Search code examples
amazon-web-servicesamazon-s3aws-cligoogle-cloud-composer

How to install AWS CLI on Cloud Composer?


I need to install AWS CLI tool on Google Cloud Composer to be able to use it with BashOperator from Airflow DAGs.

AWS CLI documentation page explains how to install it as a package, but Cloud Composer doesn't have a supported way to install apt packages on all instances.

My motivation. I need to synchronize a large S3 bucket with another storage. The command aws s3 sync (link) suits perfectly for this. Unfortunately, I didn't find a replacement for this command in Airflow Amazon provider operators. Also, it seems this command is not supported by boto and boto3 (github issue 1, issue 2).


Solution

  • To install the AWS CLI on Cloud Composer, you can use the following steps:

    1. Create a new Airflow DAG and add a BashOperator task.
    2. In the BashOperator task, use the following command to install the AWS CLI:
    pip install awscli
    
    1. Configure the AWS CLI with your AWS credentials. You can do this by adding the following code to the BashOperator task:
    aws configure set aws_access_key_id YOUR_AWS_ACCESS_KEY_ID
    aws configure set aws_secret_access_key YOUR_AWS_SECRET_ACCESS_KEY
    
    1. Configure the AWS CLI to use your chosen AWS region. You can do this by adding the following code to the BashOperator task:
    aws configure set default.region AWS_REGION
    

    Replace AWS_REGION with the name of a supported AWS region.

    1. Save and run the DAG.

    Once the DAG has run, the AWS CLI will be installed on all of the Airflow worker nodes in your Cloud Composer environment. You can then use the AWS CLI in your Airflow DAGs to interact with AWS services.
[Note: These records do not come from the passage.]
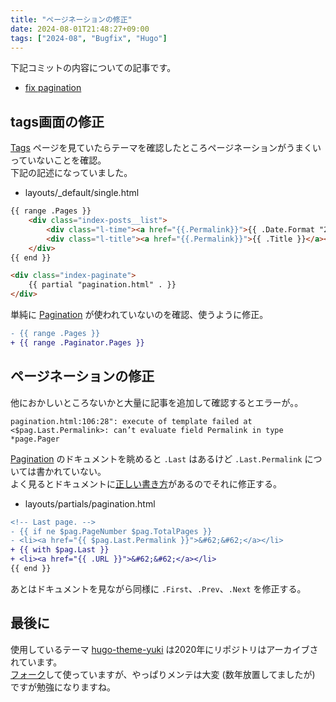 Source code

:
 ```yaml
---
title: "ページネーションの修正"
date: 2024-08-01T21:48:27+09:00
tags: ["2024-08", "Bugfix", "Hugo"]
---
```

 
下記コミットの内容についての記事です。
* [fix pagination](https://github.com/WhaleMountain/hugo-theme-yuki/commit/a68896df01a2e32293fe6b0396c81d442667b084)

## tags画面の修正

[Tags](https://whalem.net/tags/) ページを見ていたらテーマを確認したところページネーションがうまくいっていないことを確認。  
下記の記述になっていました。
* layouts/_default/single.html
```html
{{ range .Pages }}
    <div class="index-posts__list">
        <div class="l-time"><a href="{{.Permalink}}">{{ .Date.Format "2006.01.02 15:04" }}</a></div>
        <div class="l-title"><a href="{{.Permalink}}">{{ .Title }}</a></div>
    </div>
{{ end }}

<div class="index-paginate">
    {{ partial "pagination.html" . }}
</div>
```

単純に [Pagination](https://gohugo.io/templates/pagination/) が使われていないのを確認、使うように修正。

```diff
- {{ range .Pages }}
+ {{ range .Paginator.Pages }}
```

## ページネーションの修正

他におかしいところないかと大量に記事を追加して確認するとエラーが。。
```shell
pagination.html:106:28": execute of template failed at <$pag.Last.Permalink>: can’t evaluate field Permalink in type *page.Pager
```

[Pagination](https://gohugo.io/templates/pagination/) のドキュメントを眺めると `.Last` はあるけど `.Last.Permalink` については書かれていない。  
よく見るとドキュメントに[正しい書き方](https://gohugo.io/methods/pager/last/)があるのでそれに修正する。
* layouts/partials/pagination.html
```diff
<!-- Last page. -->
- {{ if ne $pag.PageNumber $pag.TotalPages }}
- <li><a href="{{ $pag.Last.Permalink }}">&#62;&#62;</a></li>
+ {{ with $pag.Last }}
+ <li><a href="{{ .URL }}">&#62;&#62;</a></li>
{{ end }}
```

あとはドキュメントを見ながら同様に `.First`、`.Prev`、`.Next` を修正する。

## 最後に

使用しているテーマ [hugo-theme-yuki](https://github.com/iCyris/hugo-theme-yuki) は2020年にリポジトリはアーカイブされています。  
[フォーク](https://github.com/WhaleMountain/hugo-theme-yuki)して使っていますが、やっぱりメンテは大変 (数年放置してましたが) ですが勉強になりますね。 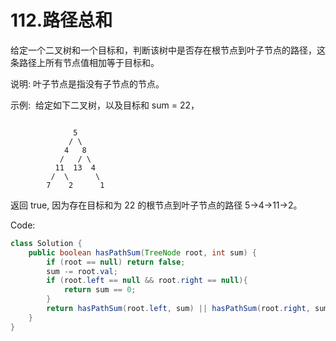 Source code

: # 112.路径总和
给定一个二叉树和一个目标和，判断该树中是否存在根节点到叶子节点的路径，这条路径上所有节点值相加等于目标和。

说明: 叶子节点是指没有子节点的节点。

示例: 
给定如下二叉树，以及目标和 sum = 22，
```

              5
             / \
            4   8
           /   / \
          11  13  4
         /  \      \
        7    2      1
```
返回 true, 因为存在目标和为 22 的根节点到叶子节点的路径 5->4->11->2。

Code:
```java
class Solution {
    public boolean hasPathSum(TreeNode root, int sum) {
        if (root == null) return false;
        sum -= root.val;
        if (root.left == null && root.right == null){
            return sum == 0;
        }    
        return hasPathSum(root.left, sum) || hasPathSum(root.right, sum);
    }
}
```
    Note that you will need to have the pip Python package installed on your Cloud Composer environment in order to use the above steps. You can install pip using the following command:

    sudo apt install python-pip
    

    Here is an example of a complete Airflow DAG that installs the AWS CLI and configures it with your AWS credentials:

    from airflow import DAG
    from airflow.operators.bash_operator import BashOperator
    
    default_args = {
        'start_date': airflow.utils.dates.days_ago(2),
        'retries': 1
    }
    
    dag = DAG('install_aws_cli', default_args=default_args)
    
    install_aws_cli = BashOperator(
        task_id='install_aws_cli',
        bash_command='pip install awscli',
        dag=dag
    )
    
    configure_aws_cli = BashOperator(
        task_id='configure_aws_cli',
        bash_command=[
            'aws configure set aws_access_key_id YOUR_AWS_ACCESS_KEY_ID',
            'aws configure set aws_secret_access_key YOUR_AWS_SECRET_ACCESS_KEY',
            'aws configure set default.region AWS_REGION'
        ],
        dag=dag
    )
    
    install_aws_cli >> configure_aws_cli
    

    Once you have saved the DAG, you can run it using the following command:

    airflow run install_aws_cli
    

    Once the DAG has run, the AWS CLI will be installed on all of the Airflow worker nodes in your Cloud Composer environment. You can then use the AWS CLI in your Airflow DAGs to interact with AWS services.